» Exercise objective: The full listing, word for word and free of images, is the expected result.

» Working data:
____

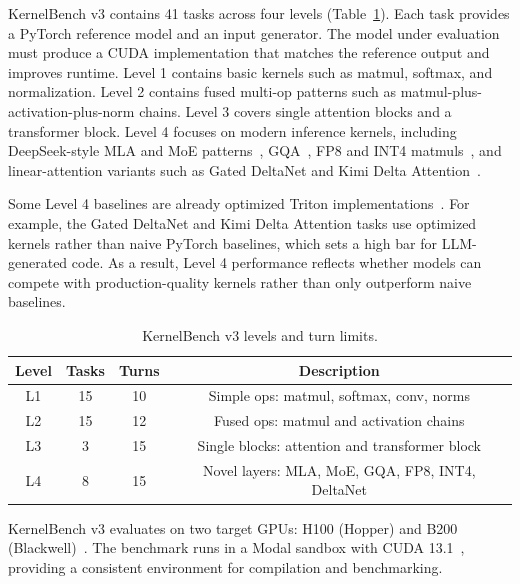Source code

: KernelBench v3 contains 41 tasks across four levels (Table~\ref{tab:levels}). Each task provides a PyTorch reference model and an input generator. The model under evaluation must produce a CUDA implementation that matches the reference output and improves runtime. Level 1 contains basic kernels such as matmul, softmax, and normalization. Level 2 contains fused multi-op patterns such as matmul-plus-activation-plus-norm chains. Level 3 covers single attention blocks and a transformer block. Level 4 focuses on modern inference kernels, including DeepSeek-style MLA and MoE patterns~\cite{deepseek-v3}, GQA~\cite{gqa}, FP8 and INT4 matmuls~\cite{fp8-formats,int4-quant}, and linear-attention variants such as Gated DeltaNet and Kimi Delta Attention~\cite{gated-deltanet,kimi-linear}.

Some Level 4 baselines are already optimized Triton implementations~\cite{triton}. For example, the Gated DeltaNet and Kimi Delta Attention tasks use optimized kernels rather than naive PyTorch baselines, which sets a high bar for LLM-generated code. As a result, Level 4 performance reflects whether models can compete with production-quality kernels rather than only outperform naive baselines.

\begin{table}[t]
\centering
\caption{KernelBench v3 levels and turn limits.}
\label{tab:levels}
\begin{tabular}{cccc}
\toprule
Level & Tasks & Turns & Description \\
\midrule
L1 & 15 & 10 & Simple ops: matmul, softmax, conv, norms \\
L2 & 15 & 12 & Fused ops: matmul and activation chains \\
L3 & 3 & 15 & Single blocks: attention and transformer block \\
L4 & 8 & 15 & Novel layers: MLA, MoE, GQA, FP8, INT4, DeltaNet \\
\bottomrule
\end{tabular}
\end{table}

KernelBench v3 evaluates on two target GPUs: H100 (Hopper) and B200 (Blackwell)~\cite{nvidia-h100,nvidia-b200}. The benchmark runs in a Modal sandbox with CUDA 13.1~\cite{modal-docs,cuda-13-1}, providing a consistent environment for compilation and benchmarking.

____

» Answer for the task:
Source code

: KernelBench v3 contains 41 tasks across four levels (Table~\ref{tab:levels}). Each task provides a PyTorch reference model and an input generator. The model under evaluation must produce a CUDA implementation that matches the reference output and improves runtime. Level 1 contains basic kernels such as matmul, softmax, and normalization. Level 2 contains fused multi-op patterns such as matmul-plus-activation-plus-norm chains. Level 3 covers single attention blocks and a transformer block. Level 4 focuses on modern inference kernels, including DeepSeek-style MLA and MoE patterns~\cite{deepseek-v3}, GQA~\cite{gqa}, FP8 and INT4 matmuls~\cite{fp8-formats,int4-quant}, and linear-attention variants such as Gated DeltaNet and Kimi Delta Attention~\cite{gated-deltanet,kimi-linear}.

Some Level 4 baselines are already optimized Triton implementations~\cite{triton}. For example, the Gated DeltaNet and Kimi Delta Attention tasks use optimized kernels rather than naive PyTorch baselines, which sets a high bar for LLM-generated code. As a result, Level 4 performance reflects whether models can compete with production-quality kernels rather than only outperform naive baselines.

\begin{table}[t]
\centering
\caption{KernelBench v3 levels and turn limits.}
\label{tab:levels}
\begin{tabular}{cccc}
\toprule
Level & Tasks & Turns & Description \\
\midrule
L1 & 15 & 10 & Simple ops: matmul, softmax, conv, norms \\
L2 & 15 & 12 & Fused ops: matmul and activation chains \\
L3 & 3 & 15 & Single blocks: attention and transformer block \\
L4 & 8 & 15 & Novel layers: MLA, MoE, GQA, FP8, INT4, DeltaNet \\
\bottomrule
\end{tabular}
\end{table}

KernelBench v3 evaluates on two target GPUs: H100 (Hopper) and B200 (Blackwell)~\cite{nvidia-h100,nvidia-b200}. The benchmark runs in a Modal sandbox with CUDA 13.1~\cite{modal-docs,cuda-13-1}, providing a consistent environment for compilation and benchmarking.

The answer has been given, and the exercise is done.